→ EXERCISE AIM
Filter the entries below down to the lines that hold "Minimal".
....
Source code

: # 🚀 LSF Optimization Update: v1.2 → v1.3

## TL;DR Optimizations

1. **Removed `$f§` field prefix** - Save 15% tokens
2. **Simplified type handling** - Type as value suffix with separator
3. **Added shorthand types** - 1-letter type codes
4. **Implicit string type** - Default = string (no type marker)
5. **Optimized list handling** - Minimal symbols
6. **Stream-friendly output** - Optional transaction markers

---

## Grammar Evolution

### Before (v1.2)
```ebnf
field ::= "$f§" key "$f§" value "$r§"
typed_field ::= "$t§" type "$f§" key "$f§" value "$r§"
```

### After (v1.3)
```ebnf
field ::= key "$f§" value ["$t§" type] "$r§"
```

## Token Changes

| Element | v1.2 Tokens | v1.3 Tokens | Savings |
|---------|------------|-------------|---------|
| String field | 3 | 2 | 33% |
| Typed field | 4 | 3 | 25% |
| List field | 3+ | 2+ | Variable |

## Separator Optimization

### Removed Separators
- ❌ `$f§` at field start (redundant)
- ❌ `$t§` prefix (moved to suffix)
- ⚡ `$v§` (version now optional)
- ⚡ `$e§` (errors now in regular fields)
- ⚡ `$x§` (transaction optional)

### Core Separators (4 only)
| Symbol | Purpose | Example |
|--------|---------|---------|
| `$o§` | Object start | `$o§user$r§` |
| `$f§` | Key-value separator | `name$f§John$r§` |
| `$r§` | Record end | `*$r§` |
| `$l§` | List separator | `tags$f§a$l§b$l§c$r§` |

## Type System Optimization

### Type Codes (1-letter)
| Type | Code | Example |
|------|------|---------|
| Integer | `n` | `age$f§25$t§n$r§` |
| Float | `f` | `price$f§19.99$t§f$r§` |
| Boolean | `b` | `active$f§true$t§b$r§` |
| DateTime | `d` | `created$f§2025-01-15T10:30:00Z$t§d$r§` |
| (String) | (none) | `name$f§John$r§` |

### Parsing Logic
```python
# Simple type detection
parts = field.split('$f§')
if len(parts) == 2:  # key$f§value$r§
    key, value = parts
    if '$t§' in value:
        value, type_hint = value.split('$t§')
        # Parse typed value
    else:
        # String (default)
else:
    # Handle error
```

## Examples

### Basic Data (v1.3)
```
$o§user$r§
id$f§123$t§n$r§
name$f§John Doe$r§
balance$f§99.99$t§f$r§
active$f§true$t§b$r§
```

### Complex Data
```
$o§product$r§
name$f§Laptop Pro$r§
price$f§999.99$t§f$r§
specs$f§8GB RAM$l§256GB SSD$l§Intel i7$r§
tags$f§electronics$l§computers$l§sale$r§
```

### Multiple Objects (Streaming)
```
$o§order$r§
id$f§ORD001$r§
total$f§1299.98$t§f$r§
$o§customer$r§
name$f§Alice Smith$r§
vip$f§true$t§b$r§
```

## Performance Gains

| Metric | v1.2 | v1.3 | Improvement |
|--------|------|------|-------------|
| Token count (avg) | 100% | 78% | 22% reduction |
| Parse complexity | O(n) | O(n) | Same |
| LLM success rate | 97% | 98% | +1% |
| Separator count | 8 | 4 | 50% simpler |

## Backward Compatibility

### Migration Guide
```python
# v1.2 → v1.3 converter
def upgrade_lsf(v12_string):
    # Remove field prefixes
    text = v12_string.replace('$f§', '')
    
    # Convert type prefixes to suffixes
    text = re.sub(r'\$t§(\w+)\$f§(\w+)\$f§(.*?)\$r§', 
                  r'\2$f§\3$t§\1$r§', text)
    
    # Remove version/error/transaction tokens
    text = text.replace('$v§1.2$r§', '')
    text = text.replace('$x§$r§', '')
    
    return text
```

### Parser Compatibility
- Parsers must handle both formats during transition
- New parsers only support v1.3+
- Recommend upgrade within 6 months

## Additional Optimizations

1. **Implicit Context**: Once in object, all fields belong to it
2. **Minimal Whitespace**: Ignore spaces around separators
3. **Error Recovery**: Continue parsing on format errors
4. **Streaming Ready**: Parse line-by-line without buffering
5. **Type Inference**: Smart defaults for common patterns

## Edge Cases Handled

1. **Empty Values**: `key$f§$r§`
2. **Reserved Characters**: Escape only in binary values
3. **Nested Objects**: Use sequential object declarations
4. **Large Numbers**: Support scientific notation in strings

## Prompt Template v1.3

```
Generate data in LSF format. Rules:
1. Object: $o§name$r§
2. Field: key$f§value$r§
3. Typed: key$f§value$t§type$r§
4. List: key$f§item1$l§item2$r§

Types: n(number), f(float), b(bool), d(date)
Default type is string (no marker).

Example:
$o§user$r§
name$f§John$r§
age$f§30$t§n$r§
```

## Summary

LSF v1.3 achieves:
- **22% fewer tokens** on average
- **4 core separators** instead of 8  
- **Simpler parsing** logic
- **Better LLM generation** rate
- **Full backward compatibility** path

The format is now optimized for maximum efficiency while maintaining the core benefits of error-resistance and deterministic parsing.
....
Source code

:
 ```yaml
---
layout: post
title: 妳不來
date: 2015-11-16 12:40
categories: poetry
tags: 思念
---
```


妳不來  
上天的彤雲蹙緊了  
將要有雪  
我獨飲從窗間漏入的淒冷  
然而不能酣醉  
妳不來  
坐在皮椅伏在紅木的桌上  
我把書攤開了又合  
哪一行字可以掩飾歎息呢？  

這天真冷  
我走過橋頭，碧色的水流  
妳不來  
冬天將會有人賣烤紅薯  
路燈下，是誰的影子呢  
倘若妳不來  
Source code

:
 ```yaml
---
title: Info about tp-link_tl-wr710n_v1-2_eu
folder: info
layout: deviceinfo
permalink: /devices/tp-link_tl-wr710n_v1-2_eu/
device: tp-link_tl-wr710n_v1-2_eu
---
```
....
→ RESPONSE
5. **Optimized list handling** - Minimal symbols
2. **Minimal Whitespace**: Ignore spaces around separators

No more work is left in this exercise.